I am so tired of books about all those ambitious, intelligent, obviously pretty, but somewhat naive young women who make misguided love connections on the job, but after some angst, still triumph in life, love and (in most cases), career. That would be the plot of yet another easy-reading (but fun) book called Domestic Affairs, by Bridget Siegel, (Weinsteain Books, 2013). My soft cover reviewer’s copy comes with the statement “The Fifty Shades of Grey of Political novels” – CNN Starting Point. Maybe this reviewer just wanted to be on the cover of a book, but really? It’s mild and not erotic sex that mixes our heroine, the sassy fund-raiser, Olivea Greenley, when she gets involved with the Georgia Governor running for higher office, Landon Taylor.
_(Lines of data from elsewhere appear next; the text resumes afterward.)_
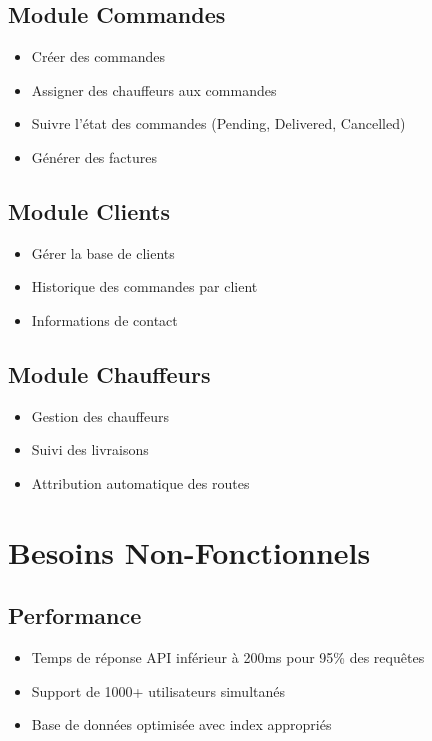 \documentclass[12pt,a4paper]{report}
\begin{document}
\subsection{Module Commandes}
\begin{itemize}
    \item Créer des commandes
    \item Assigner des chauffeurs aux commandes
    \item Suivre l'état des commandes (Pending, Delivered, Cancelled)
    \item Générer des factures
\end{itemize}

\subsection{Module Clients}
\begin{itemize}
    \item Gérer la base de clients
    \item Historique des commandes par client
    \item Informations de contact
\end{itemize}

\subsection{Module Chauffeurs}
\begin{itemize}
    \item Gestion des chauffeurs
    \item Suivi des livraisons
    \item Attribution automatique des routes
\end{itemize}

\section{Besoins Non-Fonctionnels}

\subsection{Performance}
\begin{itemize}
    \item Temps de réponse API inférieur à 200ms pour 95\% des requêtes
    \item Support de 1000+ utilisateurs simultanés
    \item Base de données optimisée avec index appropriés
\end{itemize}
\end{document}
The characters are well developed, and you can’t help but like them (other than the big bad Governor, who comes across as crazy and unscrupulous, of course), but do we really need another book about a sassy young woman who makes all the wrong decisions, and then wriggles out of her panties, and then her problems, before the last page is revealed? Do we really need to read about another (fictional?) adulterous politician with a wife and kids who should know better, but is reckless enough not to care? I wanted to like it, and I wanted to care about the characters. Alas, Domestic Affairs failed to win my vote.
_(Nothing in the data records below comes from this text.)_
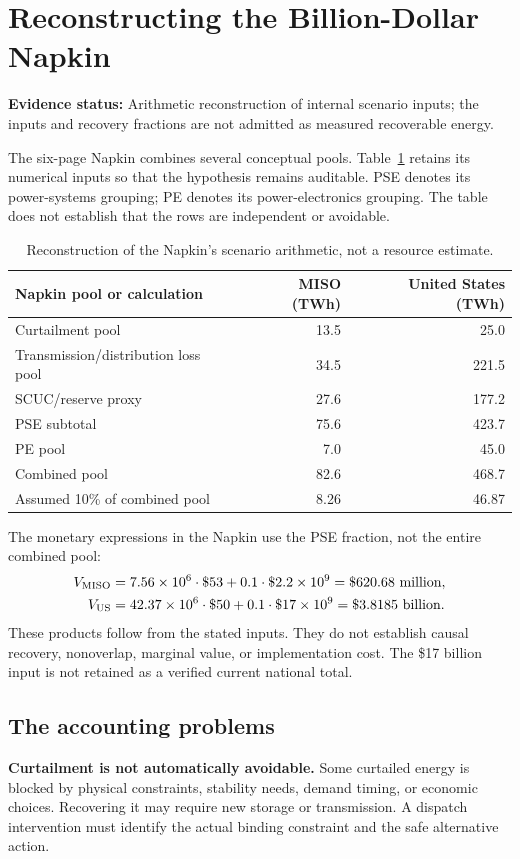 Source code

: \documentclass[11pt,letterpaper]{article}
\newcommand{\status}[1]{\textbf{Evidence status:} #1}
\begin{document}
\section{Reconstructing the Billion-Dollar Napkin}
\label{sec:napkin}
\status{Arithmetic reconstruction of internal scenario inputs; the inputs and recovery fractions are not admitted as measured recoverable energy.}

The six-page Napkin combines several conceptual pools.\cite{napkin} Table~\ref{tab:napkin} retains its numerical inputs so that the hypothesis remains auditable. PSE denotes its power-systems grouping; PE denotes its power-electronics grouping. The table does not establish that the rows are independent or avoidable.

\begin{table}[ht]
\centering
\begin{tabular}{lrr}
\toprule Napkin pool or calculation & MISO (TWh) & United States (TWh)\\\midrule
Curtailment pool &13.5&25.0\\
Transmission/distribution loss pool &34.5&221.5\\
SCUC/reserve proxy &27.6&177.2\\
PSE subtotal &75.6&423.7\\
PE pool &7.0&45.0\\
Combined pool &82.6&468.7\\
Assumed 10\% of combined pool &8.26&46.87\\
\bottomrule
\end{tabular}
\caption{Reconstruction of the Napkin's scenario arithmetic, not a resource estimate.}\label{tab:napkin}
\end{table}

The monetary expressions in the Napkin use the PSE fraction, not the entire combined pool:
\begin{align*}
 V_{\rm MISO}&=7.56\times10^6\cdot\$53+0.1\cdot\$2.2\times10^9
                  =\$620.68\text{ million},\\
 V_{\rm US}&=42.37\times10^6\cdot\$50+0.1\cdot\$17\times10^9
                  =\$3.8185\text{ billion}.
\end{align*}
These products follow from the stated inputs. They do not establish causal recovery, nonoverlap, marginal value, or implementation cost. The \$17 billion input is not retained as a verified current national total.

\subsection{The accounting problems}
\textbf{Curtailment is not automatically avoidable.} Some curtailed energy is blocked by physical constraints, stability needs, demand timing, or economic choices. Recovering it may require new storage or transmission. A dispatch intervention must identify the actual binding constraint and the safe alternative action.
\end{document}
Have you always wanted to make Indian food at home, but didn’t really know how? Indian food requires some (semi) exotic ingredients that my local stores don’t carry, and sometimes, the recipes are just too complicated. Easy Indian Cooking Second Edition by Suneeta Vaswani (Robert Rose 2013) is launching this month, and features recipes you will not only know and love, but actually be able to successfully make at home. If you’re not familiar with Indian cooking but want to learn, this book is a good way to get started, too. Common ingredients and spices are described in the beginning of the book, along with tips to help make your culinary experience more smooth. Alas, even if you live in an area where you can pick up the ingredients you need, you may find that many of the recipes require multiple steps, and lots of different ingredients. They’re not one pan wonders. Still, that’s not the fault of the author or the cookbook, it’s just simply the nature of the cuisine. But when I looked at the recipes, I realized that many of them rely on a lot of vegetables and the dishes appear to be very healthy. Something like Lamb Braised in Yogurt, Tomatoes and Onions may use a ton of spices, but it’s light and very flavorful, and well worth the effort. For something easy and cool, but different for Spring and Summer, try a Savory Yogurt or Sweet Yogurt Cooler. Easy, and delicious! For under $20.00 this book is going to be your “go to” for Indian Cooking and for new food ideas. Well done!